Today's WSJ has an article on the use of neuroscience technologies to aid political campaigns. You may recall that Martha Farah wrote a guest post for the Neuroethics & Law Blog in which she discussed her skepticism about the ability of this sort of technology to do what some of its advocates say it can already do.
Here's how Martha gets quoted today in the WSJ:
Politics has always lagged behind business in adopting new marketing methods. One reason is cost: A typical brain-scan study costs around $10,000 for a small sample and can run up to $50,000 for multiple demographics. Moreover, candidates may shy away from tactics that could be seen as calculating or manipulative. "Taken to its logical limit," says Martha Farah, director of the neuroethics program at the University of Pennsylvania, "it's a kind of mind reading."

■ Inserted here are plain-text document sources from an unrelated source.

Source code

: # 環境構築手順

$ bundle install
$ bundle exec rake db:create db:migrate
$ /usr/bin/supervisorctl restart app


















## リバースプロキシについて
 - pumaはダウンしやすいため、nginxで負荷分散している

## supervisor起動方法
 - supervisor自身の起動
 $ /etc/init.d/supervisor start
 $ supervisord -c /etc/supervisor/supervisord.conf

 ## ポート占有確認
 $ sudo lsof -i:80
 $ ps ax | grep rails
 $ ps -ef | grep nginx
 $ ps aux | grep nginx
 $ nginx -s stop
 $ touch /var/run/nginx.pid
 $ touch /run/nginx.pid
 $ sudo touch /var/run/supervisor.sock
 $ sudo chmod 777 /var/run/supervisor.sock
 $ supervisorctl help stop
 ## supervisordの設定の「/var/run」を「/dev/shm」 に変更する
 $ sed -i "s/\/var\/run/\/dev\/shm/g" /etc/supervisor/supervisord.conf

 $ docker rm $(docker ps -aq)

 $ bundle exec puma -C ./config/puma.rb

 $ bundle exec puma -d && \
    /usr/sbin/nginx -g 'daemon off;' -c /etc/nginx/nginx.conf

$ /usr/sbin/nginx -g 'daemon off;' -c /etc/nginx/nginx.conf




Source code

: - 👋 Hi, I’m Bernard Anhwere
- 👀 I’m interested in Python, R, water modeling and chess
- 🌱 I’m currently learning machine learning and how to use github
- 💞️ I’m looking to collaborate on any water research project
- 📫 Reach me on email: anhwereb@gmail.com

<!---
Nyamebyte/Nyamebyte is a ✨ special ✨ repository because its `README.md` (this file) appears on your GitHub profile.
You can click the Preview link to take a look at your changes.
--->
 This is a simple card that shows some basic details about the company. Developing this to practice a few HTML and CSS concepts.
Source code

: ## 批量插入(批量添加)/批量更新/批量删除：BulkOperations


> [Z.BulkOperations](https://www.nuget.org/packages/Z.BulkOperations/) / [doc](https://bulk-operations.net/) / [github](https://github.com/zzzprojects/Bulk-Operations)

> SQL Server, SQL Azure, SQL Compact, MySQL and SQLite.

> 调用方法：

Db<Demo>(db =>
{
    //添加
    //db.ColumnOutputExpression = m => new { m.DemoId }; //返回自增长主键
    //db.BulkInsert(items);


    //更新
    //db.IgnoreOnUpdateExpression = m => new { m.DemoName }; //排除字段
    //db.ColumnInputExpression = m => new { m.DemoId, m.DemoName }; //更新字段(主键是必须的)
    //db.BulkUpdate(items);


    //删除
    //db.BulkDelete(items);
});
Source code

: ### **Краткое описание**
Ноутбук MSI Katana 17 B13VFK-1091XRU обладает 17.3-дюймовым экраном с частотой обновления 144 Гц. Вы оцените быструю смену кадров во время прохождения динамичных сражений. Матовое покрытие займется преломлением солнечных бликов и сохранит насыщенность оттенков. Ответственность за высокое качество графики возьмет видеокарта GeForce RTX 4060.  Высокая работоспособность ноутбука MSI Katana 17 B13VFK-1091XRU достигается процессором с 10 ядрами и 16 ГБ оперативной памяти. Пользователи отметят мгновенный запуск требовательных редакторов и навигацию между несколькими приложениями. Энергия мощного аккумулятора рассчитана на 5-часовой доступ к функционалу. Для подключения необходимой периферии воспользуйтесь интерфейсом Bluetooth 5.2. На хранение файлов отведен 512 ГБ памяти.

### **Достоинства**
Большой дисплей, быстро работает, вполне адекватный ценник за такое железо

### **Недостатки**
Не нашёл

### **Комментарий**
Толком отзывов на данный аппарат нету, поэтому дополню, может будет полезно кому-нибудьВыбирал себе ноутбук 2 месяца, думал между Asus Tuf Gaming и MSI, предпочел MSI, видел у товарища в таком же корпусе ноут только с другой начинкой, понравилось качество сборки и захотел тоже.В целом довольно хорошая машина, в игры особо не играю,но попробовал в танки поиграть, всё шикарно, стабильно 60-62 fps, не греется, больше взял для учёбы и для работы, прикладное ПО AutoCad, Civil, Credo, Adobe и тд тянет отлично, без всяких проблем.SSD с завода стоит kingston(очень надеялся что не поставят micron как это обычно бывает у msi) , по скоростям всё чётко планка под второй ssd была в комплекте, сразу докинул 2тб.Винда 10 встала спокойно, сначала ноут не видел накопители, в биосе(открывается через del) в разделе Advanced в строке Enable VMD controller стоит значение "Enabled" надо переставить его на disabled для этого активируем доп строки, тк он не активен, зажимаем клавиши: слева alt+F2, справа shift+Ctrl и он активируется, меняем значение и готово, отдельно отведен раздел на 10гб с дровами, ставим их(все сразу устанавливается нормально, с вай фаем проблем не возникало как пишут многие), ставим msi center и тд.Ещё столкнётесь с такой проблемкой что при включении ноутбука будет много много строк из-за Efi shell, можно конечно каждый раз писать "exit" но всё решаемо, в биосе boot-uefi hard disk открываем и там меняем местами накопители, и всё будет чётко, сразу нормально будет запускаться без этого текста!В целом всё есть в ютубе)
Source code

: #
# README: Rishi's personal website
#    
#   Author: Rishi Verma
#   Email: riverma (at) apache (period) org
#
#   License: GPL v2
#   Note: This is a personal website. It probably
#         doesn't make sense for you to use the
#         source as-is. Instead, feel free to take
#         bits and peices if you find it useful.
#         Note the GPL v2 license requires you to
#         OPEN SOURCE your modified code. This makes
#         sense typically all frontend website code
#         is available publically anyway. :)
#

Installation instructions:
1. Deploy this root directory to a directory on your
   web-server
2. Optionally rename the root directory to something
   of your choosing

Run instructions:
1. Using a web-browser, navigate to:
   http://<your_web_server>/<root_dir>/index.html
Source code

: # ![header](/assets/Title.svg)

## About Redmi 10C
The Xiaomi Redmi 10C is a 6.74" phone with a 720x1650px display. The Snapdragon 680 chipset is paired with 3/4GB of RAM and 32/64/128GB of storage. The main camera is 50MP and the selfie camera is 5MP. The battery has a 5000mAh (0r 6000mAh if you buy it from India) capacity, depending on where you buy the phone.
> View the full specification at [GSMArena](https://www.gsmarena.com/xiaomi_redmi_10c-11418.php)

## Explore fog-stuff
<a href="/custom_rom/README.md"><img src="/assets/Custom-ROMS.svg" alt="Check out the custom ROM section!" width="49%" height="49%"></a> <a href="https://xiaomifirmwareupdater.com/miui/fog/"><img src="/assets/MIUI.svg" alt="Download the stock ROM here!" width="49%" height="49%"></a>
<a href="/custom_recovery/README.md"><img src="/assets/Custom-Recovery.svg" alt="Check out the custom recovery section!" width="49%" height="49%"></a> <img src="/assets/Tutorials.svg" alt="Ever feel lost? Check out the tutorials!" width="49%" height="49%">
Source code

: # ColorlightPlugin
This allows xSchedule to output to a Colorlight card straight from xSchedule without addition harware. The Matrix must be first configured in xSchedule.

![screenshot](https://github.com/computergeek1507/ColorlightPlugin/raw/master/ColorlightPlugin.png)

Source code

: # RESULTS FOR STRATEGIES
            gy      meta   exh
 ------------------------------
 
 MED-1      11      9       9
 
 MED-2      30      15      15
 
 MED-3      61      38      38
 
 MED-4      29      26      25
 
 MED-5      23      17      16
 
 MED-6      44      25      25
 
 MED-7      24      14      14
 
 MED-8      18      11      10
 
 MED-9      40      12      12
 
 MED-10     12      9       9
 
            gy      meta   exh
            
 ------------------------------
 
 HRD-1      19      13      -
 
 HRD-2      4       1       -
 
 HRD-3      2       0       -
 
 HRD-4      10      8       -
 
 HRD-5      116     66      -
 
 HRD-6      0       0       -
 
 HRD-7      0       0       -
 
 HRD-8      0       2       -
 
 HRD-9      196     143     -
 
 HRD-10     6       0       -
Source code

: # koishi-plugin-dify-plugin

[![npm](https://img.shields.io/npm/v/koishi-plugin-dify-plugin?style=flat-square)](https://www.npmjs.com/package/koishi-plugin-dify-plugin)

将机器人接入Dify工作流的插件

Well, sure, taken to its logical limit, it is a kind of mind reading. But I'm willing to bet that this was not the take home message Martha was trying to send. Granted, journalists have no obligation to quote a person's "take home" message. And, they do have very limited space. And, Liz Phelps has already played the role of the skeptical neuroscientist at this point in the article. But I do think that the quote can leave a very blurry impression of Martha's views. (But how should I know? I'm no mind reader. Unless I have a brain scanner. Then, I am.)
I too am surprised to read that quote from Dr. Farah. I also don't think that fMRI scanning is equivalent -- at a logical limit, whatever that means -- in any sense to "mind-reading" unless brain states are deemed to be equivalent with mind, which more than a few would deny.